Her death is also a little personal to me because my brother and only sibling died of a heroin overdose. I watched his gradual self-degradation the same way I watched Erin’s over the years. He went from the blonde-haired, blue-eyed boy who played baseball with me in the street to a tattooed, toothless convict. It was horrible to witness. He told me he saw Erin Moran once. They may have been traveling in the same circles. I also saw my dad unsuccessfully fight an addiction to cigarettes his entire adult life. When he died of aspiration pneumonia, he couldn’t breathe on his own because of all the damage he had done to his lungs. So it’s safe to say I’m anti-drugs and anti-smoking. To me, it amounts to throwing our lives into the trash.
Erin was born in Burbank, California, which is where I live, but she moved to a place called Palmdale, about thirty miles north of Burbank, which is a cesspool of drugs and crime. That’s probably where her heroin addiction started. It’s sold there like soda pop.

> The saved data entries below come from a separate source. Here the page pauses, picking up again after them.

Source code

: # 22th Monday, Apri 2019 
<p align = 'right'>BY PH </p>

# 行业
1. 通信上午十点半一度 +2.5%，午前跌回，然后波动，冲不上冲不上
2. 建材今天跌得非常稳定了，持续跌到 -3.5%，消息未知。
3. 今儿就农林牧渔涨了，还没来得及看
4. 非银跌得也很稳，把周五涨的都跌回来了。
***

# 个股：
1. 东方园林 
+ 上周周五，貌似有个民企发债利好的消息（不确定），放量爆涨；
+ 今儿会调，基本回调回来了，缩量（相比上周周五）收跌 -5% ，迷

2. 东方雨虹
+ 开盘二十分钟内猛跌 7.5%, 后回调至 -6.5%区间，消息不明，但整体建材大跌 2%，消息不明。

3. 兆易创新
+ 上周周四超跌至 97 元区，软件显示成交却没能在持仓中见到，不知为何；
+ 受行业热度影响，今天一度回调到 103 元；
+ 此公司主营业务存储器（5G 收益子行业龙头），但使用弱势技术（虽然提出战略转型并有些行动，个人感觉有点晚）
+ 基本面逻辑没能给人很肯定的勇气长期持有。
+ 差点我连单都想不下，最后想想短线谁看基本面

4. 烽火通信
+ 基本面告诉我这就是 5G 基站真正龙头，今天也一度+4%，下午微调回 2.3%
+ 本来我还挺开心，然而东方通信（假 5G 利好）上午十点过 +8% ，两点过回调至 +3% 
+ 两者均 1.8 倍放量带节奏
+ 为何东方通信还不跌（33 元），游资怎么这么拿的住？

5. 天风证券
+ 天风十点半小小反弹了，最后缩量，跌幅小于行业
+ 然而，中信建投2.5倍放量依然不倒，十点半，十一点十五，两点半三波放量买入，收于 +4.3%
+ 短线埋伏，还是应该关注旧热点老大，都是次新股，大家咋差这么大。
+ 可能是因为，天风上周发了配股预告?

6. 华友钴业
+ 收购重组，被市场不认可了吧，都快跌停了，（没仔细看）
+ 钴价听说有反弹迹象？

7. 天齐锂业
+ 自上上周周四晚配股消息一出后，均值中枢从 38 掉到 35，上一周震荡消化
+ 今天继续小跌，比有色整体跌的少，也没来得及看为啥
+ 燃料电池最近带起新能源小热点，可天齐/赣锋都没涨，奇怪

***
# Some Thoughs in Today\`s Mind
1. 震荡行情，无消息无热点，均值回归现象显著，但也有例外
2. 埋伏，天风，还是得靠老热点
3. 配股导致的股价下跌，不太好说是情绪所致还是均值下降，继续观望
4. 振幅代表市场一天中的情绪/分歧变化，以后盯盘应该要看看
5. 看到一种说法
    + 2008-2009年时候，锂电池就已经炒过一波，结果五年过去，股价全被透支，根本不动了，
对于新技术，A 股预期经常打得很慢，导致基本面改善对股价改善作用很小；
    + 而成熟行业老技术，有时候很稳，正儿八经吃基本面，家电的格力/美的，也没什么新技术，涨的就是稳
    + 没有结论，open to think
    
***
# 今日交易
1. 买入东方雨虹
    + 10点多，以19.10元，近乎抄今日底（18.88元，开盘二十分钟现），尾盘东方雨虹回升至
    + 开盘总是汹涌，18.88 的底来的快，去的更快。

Take care of yourselves, friends. Embrace life and health. Reckless living and bad health decisions only help old age and death find you sooner than they deserve to. We can’t remain children, but we can prevent the world and others from stealing from us the things that are childlike – joy, hope, trust, innocence, purity, excitement. It may be true that nothing gold can stay, not completely anyway, but we can hold on to most of it by keeping a healthy body, mind and soul. Those who allow this world to pollute and invade them ruin their lives, hasten their deaths, and break the hearts of those who remember them when their eyes were clear and bright and anything was still possible.
Rest well, Erin. I wish you were still here, happy and healthy, enjoying your status as one of America’s sweethearts. I hope your health and mind are fully restored to you in heaven. May you have an eternity of Happy Days there.